*** Provided data Section Begins ***
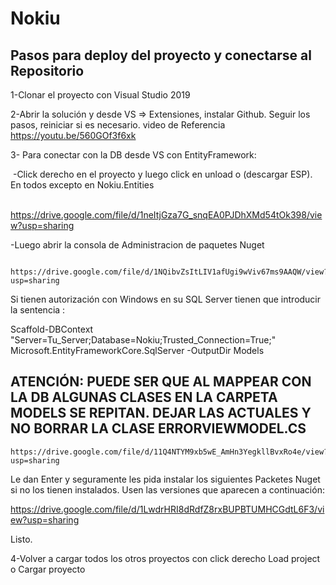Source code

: # Nokiu

## Pasos para deploy del proyecto y conectarse al Repositorio 

1-Clonar el proyecto con Visual Studio 2019

2-Abrir la solución y desde VS => Extensiones, instalar Github. Seguir los pasos, reiniciar si es necesario.
  video de Referencia https://youtu.be/560GOf3f6xk

3- Para conectar con la DB desde VS con EntityFramework:

​		-Click derecho en el proyecto y luego click en unload o (descargar ESP). En todos excepto en 			Nokiu.Entities

​			https://drive.google.com/file/d/1neItjGza7G_snqEA0PJDhXMd54tOk398/view?usp=sharing

-Luego abrir la consola de Administracion de paquetes Nuget

      https://drive.google.com/file/d/1NQibvZsItLIV1afUgi9wViv67ms9AAQW/view?usp=sharing

Si tienen autorización con Windows en su SQL Server tienen que introducir la sentencia :

Scaffold-DBContext "Server=Tu_Server;Database=Nokiu;Trusted_Connection=True;" Microsoft.EntityFrameworkCore.SqlServer -OutputDir Models

## ATENCIÓN: PUEDE SER QUE AL MAPPEAR CON LA DB ALGUNAS CLASES EN LA CARPETA MODELS SE REPITAN. DEJAR LAS ACTUALES Y NO BORRAR LA CLASE ERRORVIEWMODEL.CS



    https://drive.google.com/file/d/11Q4NTYM9xb5wE_AmHn3YegkllBvxRo4e/view?usp=sharing



Le dan Enter y seguramente les pida instalar los siguientes Packetes Nuget si no los tienen instalados. Usen las versiones que aparecen a continuación:

  https://drive.google.com/file/d/1LwdrHRI8dRdfZ8rxBUPBTUMHCGdtL6F3/view?usp=sharing

Listo.

4-Volver a cargar todos los otros proyectos con click derecho Load project o Cargar proyecto
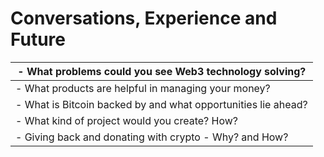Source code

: # Conversations, Experience and Future

| - What problems could you see Web3 technology solving?        |
| ------------------------------------------------------------- |
| - What products are helpful in managing your money?           |
| - What is Bitcoin backed by and what opportunities lie ahead? |
| - What kind of project would you create? How?                 |
| - Giving back and donating with crypto - Why? and How?        |
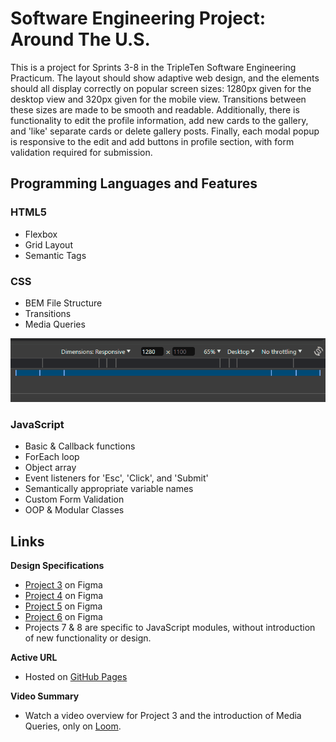 # Software Engineering Project: Around The U.S.

This is a project for Sprints 3-8 in the TripleTen Software Engineering Practicum. The layout should show adaptive web design, and the elements should all display correctly on popular screen sizes: 1280px given for the desktop view and 320px given for the mobile view. Transitions between these sizes are made to be smooth and readable. Additionally, there is functionality to edit the profile information, add new cards to the gallery, and 'like' separate cards or delete gallery posts. Finally, each modal popup is responsive to the edit and add buttons in profile section, with form validation required for submission.

## Programming Languages and Features

### HTML5

- Flexbox
- Grid Layout
- Semantic Tags

### CSS

- BEM File Structure
- Transitions
- Media Queries

![Media Query Settings](images/readme-resolutions.gif)

### JavaScript

- Basic & Callback functions
- ForEach loop
- Object array
- Event listeners for 'Esc', 'Click', and 'Submit'
- Semantically appropriate variable names
- Custom Form Validation
- OOP & Modular Classes

## Links

**Design Specifications**

- [Project 3](https://www.figma.com/file/ii4xxsJ0ghevUOcssTlHZv/Sprint-3%3A-Around-the-US?node-id=0%3A1) on Figma
- [Project 4](https://www.figma.com/design/EO5AaNCuzzFL7X5gSY7HwQ/Sprint-4_-Around-The-U.S.-_-desktop-%2B-mobile?node-id=7505-2&t=DrP94UpXd1HfbYvK-0) on Figma
- [Project 5](<https://www.figma.com/design/JFPhASqvZ5pBjQV2ouUlim/Sprint-5_-Around-The-U.S.-_-desktop-%2B-mobile-(Copy)?node-id=0-1&p=f&t=bEg0SRjyUwcqDETV-0>) on Figma
- [Project 6](https://www.figma.com/design/N3zUeequnpvMX807FfYAZW/Sprint-6-Around-The-U.S.?node-id=0-1&p=f&t=xgMAU5UTCCWWjenU-0) on Figma
- Projects 7 & 8 are specific to JavaScript modules, without introduction of new functionality or design.

**Active URL**

- Hosted on [GitHub Pages](https://MegElizaEgg.github.io/se_project_aroundtheus)

**Video Summary**

- Watch a video overview for Project 3 and the introduction of Media Queries, only on [Loom](https://www.loom.com/share/9ee070fd3a9947cfad956f9015340f21?sid=a3d1061a-a36e-452a-a3b1-80546ad17296).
*** Provided data Section Ends ***
Required action. In the entries above, how many lines hold "Queries"? Answer with the number alone.

Answer to the problem. 2